-- DATA FOR PROCESSING follows --

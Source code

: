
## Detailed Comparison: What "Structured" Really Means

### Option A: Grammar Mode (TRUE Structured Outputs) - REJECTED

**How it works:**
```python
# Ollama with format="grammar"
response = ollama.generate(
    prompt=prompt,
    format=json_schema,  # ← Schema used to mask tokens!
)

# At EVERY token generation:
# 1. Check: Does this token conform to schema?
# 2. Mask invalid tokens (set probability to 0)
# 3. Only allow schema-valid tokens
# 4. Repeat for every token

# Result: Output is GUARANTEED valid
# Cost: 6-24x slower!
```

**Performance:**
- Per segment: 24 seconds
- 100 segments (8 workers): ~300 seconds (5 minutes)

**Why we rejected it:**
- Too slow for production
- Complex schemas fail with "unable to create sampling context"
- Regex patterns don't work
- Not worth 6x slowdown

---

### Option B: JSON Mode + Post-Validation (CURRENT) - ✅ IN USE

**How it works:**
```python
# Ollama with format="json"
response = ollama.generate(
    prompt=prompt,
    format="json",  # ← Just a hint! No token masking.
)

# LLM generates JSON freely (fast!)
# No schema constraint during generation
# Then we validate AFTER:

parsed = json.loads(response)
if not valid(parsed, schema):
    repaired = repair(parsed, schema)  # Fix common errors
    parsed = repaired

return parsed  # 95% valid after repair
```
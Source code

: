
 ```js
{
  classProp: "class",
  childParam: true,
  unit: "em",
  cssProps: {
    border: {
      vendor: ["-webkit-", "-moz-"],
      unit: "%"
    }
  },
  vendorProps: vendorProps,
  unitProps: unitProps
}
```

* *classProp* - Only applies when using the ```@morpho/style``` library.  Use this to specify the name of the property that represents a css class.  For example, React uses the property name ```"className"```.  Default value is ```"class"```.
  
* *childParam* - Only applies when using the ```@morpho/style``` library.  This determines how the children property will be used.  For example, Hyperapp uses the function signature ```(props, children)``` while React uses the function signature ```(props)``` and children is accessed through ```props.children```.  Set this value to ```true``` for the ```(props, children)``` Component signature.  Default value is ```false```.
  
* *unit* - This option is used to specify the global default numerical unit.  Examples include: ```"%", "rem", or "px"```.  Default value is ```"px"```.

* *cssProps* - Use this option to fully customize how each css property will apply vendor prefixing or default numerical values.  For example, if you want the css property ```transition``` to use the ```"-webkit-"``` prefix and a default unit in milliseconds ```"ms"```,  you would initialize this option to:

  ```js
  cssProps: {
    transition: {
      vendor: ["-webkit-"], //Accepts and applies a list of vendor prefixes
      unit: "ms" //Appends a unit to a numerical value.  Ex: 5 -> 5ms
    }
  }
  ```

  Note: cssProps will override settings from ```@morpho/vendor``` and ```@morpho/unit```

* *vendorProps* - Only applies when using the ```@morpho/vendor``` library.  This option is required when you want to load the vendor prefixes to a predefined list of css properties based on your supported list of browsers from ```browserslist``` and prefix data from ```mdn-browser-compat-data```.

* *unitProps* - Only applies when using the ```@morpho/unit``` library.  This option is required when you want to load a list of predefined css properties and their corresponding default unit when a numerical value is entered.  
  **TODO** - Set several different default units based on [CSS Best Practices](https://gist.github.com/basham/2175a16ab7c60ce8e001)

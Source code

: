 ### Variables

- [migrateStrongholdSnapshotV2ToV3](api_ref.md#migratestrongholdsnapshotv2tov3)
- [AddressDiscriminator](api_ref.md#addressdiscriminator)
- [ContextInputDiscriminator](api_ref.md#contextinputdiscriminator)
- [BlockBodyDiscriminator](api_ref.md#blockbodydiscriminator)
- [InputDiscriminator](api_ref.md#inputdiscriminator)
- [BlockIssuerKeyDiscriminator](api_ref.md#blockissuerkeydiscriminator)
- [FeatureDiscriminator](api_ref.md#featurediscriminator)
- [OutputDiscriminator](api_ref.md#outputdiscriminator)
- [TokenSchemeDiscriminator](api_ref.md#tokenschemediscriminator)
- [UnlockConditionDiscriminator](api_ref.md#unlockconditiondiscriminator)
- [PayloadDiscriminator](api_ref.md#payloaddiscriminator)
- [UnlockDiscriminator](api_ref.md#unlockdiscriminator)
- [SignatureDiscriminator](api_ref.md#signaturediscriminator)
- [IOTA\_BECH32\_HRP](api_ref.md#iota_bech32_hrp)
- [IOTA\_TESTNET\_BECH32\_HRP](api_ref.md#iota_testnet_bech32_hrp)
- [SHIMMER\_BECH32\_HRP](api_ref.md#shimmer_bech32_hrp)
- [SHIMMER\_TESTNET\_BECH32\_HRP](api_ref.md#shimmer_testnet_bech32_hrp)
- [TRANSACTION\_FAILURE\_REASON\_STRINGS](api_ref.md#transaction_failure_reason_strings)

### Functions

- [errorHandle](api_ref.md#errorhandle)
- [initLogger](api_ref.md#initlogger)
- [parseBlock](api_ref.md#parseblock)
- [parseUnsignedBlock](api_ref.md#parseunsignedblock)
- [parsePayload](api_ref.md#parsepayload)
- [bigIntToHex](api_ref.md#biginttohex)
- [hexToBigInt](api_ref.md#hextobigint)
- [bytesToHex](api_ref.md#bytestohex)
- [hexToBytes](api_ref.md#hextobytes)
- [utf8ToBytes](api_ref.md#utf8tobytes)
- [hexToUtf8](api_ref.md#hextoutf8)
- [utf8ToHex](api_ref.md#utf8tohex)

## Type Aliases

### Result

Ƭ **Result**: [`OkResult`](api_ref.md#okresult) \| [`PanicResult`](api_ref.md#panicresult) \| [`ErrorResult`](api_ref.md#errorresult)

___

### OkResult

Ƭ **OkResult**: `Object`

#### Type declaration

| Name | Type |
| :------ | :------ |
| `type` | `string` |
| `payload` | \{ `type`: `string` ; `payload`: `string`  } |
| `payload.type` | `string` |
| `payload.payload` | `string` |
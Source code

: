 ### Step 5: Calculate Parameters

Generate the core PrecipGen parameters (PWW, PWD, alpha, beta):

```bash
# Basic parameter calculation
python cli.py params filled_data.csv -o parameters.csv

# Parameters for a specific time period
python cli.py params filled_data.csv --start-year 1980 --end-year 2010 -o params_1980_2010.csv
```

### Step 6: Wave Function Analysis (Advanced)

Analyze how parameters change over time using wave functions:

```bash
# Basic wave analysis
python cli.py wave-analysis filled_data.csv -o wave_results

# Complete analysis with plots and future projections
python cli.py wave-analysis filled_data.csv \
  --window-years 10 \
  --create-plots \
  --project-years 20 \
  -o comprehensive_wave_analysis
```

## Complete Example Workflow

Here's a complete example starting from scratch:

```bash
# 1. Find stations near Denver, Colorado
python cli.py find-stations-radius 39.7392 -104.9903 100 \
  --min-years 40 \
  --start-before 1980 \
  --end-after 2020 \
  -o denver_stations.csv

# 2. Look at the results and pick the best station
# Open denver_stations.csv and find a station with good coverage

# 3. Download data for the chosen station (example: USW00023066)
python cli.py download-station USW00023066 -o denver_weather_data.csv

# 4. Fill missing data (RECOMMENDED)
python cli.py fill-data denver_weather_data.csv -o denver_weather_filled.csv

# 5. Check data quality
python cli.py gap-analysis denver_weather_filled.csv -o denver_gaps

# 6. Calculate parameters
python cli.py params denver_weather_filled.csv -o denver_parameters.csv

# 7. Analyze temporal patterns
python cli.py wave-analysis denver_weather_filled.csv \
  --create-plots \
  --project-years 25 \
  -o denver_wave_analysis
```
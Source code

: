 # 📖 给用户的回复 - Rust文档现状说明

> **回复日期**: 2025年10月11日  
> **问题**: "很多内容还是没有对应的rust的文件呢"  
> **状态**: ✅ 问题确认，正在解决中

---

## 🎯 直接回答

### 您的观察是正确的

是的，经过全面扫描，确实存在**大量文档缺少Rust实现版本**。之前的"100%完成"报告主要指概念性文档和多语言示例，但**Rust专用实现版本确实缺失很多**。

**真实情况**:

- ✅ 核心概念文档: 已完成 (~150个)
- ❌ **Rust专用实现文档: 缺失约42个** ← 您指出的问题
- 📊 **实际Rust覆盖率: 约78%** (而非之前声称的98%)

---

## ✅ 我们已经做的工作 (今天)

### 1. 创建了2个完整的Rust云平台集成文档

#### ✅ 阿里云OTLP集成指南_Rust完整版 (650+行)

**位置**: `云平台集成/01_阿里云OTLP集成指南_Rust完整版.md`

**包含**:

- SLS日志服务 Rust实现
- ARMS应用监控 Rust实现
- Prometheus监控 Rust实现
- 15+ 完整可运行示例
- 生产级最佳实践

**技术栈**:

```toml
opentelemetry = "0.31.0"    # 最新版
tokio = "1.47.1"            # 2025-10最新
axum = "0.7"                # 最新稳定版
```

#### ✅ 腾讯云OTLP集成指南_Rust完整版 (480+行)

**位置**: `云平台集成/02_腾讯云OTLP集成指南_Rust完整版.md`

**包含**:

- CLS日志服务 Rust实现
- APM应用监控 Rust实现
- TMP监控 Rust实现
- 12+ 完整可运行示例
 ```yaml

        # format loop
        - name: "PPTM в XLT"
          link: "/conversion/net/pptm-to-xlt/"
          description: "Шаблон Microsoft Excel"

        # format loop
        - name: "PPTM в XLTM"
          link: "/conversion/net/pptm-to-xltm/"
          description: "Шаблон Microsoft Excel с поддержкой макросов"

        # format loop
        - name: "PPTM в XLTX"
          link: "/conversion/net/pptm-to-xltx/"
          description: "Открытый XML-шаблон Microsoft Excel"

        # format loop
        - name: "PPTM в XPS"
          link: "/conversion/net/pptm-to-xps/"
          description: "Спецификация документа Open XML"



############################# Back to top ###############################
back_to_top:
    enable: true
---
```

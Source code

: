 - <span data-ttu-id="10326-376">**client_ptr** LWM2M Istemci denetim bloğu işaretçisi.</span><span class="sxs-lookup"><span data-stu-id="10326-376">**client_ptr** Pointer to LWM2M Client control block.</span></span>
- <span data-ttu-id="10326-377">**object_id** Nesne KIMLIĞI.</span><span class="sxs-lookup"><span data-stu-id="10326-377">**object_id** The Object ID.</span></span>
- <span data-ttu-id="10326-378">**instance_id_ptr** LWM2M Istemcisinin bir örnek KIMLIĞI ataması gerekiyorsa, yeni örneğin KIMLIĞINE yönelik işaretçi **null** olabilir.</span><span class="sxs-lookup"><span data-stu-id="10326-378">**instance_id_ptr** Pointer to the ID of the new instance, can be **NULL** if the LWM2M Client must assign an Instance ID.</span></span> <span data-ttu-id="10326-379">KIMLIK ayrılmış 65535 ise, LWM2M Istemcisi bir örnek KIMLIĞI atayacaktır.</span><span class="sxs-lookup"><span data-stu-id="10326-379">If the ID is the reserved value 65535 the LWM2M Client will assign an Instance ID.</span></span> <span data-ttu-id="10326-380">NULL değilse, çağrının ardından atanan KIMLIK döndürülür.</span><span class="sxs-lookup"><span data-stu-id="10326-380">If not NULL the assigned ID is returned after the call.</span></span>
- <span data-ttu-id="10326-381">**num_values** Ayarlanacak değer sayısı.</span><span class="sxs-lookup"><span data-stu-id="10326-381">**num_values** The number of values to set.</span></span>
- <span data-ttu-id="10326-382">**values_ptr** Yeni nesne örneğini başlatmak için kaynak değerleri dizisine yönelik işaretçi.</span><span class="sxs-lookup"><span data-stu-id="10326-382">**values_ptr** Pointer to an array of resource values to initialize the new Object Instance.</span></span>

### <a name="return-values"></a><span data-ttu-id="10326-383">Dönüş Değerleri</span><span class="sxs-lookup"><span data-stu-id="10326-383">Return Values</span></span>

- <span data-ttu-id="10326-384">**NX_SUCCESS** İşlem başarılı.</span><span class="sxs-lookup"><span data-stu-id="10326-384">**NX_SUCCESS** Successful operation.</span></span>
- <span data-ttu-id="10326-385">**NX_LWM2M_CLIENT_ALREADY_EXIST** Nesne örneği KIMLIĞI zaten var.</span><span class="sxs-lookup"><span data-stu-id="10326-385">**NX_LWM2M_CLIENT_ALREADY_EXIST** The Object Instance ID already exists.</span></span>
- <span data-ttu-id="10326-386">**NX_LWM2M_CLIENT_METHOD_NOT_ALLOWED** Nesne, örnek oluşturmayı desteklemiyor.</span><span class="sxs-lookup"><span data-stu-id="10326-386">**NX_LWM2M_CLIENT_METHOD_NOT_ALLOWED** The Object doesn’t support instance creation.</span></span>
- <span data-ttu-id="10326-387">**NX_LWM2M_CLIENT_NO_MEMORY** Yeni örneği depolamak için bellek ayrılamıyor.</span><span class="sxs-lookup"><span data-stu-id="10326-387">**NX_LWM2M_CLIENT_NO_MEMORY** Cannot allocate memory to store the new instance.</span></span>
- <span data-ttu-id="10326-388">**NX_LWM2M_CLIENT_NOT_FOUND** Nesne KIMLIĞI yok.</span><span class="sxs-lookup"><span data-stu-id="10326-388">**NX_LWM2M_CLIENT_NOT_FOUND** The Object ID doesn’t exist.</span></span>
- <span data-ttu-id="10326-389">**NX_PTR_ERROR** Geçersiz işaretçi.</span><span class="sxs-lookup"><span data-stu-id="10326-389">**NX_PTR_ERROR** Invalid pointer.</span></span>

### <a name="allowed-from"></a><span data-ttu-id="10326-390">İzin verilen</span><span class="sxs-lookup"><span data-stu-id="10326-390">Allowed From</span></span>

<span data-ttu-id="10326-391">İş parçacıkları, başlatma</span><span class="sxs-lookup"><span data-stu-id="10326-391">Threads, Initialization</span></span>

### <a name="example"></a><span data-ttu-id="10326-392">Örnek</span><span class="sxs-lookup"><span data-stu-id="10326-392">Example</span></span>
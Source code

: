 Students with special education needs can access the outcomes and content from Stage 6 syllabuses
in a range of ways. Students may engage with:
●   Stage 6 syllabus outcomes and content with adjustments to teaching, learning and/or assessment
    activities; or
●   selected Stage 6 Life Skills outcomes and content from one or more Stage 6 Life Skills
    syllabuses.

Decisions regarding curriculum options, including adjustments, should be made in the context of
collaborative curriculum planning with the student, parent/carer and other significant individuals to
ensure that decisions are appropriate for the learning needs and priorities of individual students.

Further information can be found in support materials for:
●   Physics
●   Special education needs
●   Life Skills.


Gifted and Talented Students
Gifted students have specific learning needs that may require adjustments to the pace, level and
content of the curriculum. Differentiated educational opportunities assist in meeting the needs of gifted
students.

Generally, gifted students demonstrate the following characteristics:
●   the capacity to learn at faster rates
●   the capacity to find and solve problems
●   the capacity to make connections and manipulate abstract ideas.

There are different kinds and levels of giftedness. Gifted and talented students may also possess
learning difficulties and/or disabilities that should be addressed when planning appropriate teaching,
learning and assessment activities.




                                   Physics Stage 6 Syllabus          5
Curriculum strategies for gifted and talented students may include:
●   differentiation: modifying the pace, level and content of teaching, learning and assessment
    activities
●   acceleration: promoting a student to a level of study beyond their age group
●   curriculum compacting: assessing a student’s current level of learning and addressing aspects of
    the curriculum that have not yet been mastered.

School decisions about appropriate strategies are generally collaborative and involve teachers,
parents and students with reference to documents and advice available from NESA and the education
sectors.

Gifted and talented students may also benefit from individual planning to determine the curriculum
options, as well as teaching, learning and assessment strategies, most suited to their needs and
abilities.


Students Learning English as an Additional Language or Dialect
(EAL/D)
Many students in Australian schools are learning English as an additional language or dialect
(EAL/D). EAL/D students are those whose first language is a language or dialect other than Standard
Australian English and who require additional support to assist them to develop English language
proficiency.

-- DATA FOR PROCESSING concluded --

ABOUT THIS EXERCISE: Your reply should hold only the lines from the first line of the records through the one with "- 100 segments", reproduced word for word.

COMPLETED EXERCISE:
Source code

:
## Detailed Comparison: What "Structured" Really Means

### Option A: Grammar Mode (TRUE Structured Outputs) - REJECTED

**How it works:**
```python
# Ollama with format="grammar"
response = ollama.generate(
    prompt=prompt,
    format=json_schema,  # ← Schema used to mask tokens!
)

# At EVERY token generation:
# 1. Check: Does this token conform to schema?
# 2. Mask invalid tokens (set probability to 0)
# 3. Only allow schema-valid tokens
# 4. Repeat for every token

# Result: Output is GUARANTEED valid
# Cost: 6-24x slower!
```

**Performance:**
- Per segment: 24 seconds
- 100 segments (8 workers): ~300 seconds (5 minutes)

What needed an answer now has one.